▸ **Activity**
In full and word for word, print the data below.

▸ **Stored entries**
============

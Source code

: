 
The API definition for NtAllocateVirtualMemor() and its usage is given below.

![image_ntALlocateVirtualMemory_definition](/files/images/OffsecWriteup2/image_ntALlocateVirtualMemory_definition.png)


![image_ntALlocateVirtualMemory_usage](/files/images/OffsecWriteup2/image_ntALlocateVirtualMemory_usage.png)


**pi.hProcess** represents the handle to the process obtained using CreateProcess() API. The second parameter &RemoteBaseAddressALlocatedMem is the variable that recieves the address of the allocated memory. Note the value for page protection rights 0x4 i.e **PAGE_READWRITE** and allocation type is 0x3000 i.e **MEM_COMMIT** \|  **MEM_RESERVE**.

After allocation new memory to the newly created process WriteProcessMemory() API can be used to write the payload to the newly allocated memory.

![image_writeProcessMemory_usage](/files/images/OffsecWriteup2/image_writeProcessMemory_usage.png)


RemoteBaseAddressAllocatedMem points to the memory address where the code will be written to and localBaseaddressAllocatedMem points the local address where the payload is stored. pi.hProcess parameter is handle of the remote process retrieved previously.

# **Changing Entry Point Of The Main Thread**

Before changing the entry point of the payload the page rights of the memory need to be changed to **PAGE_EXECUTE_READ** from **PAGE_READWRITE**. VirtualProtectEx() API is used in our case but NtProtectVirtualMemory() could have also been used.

============

▸ **Solution for this task**
Source code

: 
The API definition for NtAllocateVirtualMemor() and its usage is given below.

![image_ntALlocateVirtualMemory_definition](/files/images/OffsecWriteup2/image_ntALlocateVirtualMemory_definition.png)


![image_ntALlocateVirtualMemory_usage](/files/images/OffsecWriteup2/image_ntALlocateVirtualMemory_usage.png)


**pi.hProcess** represents the handle to the process obtained using CreateProcess() API. The second parameter &RemoteBaseAddressALlocatedMem is the variable that recieves the address of the allocated memory. Note the value for page protection rights 0x4 i.e **PAGE_READWRITE** and allocation type is 0x3000 i.e **MEM_COMMIT** \|  **MEM_RESERVE**.

After allocation new memory to the newly created process WriteProcessMemory() API can be used to write the payload to the newly allocated memory.

![image_writeProcessMemory_usage](/files/images/OffsecWriteup2/image_writeProcessMemory_usage.png)


RemoteBaseAddressAllocatedMem points to the memory address where the code will be written to and localBaseaddressAllocatedMem points the local address where the payload is stored. pi.hProcess parameter is handle of the remote process retrieved previously.

# **Changing Entry Point Of The Main Thread**

Before changing the entry point of the payload the page rights of the memory need to be changed to **PAGE_EXECUTE_READ** from **PAGE_READWRITE**. VirtualProtectEx() API is used in our case but NtProtectVirtualMemory() could have also been used.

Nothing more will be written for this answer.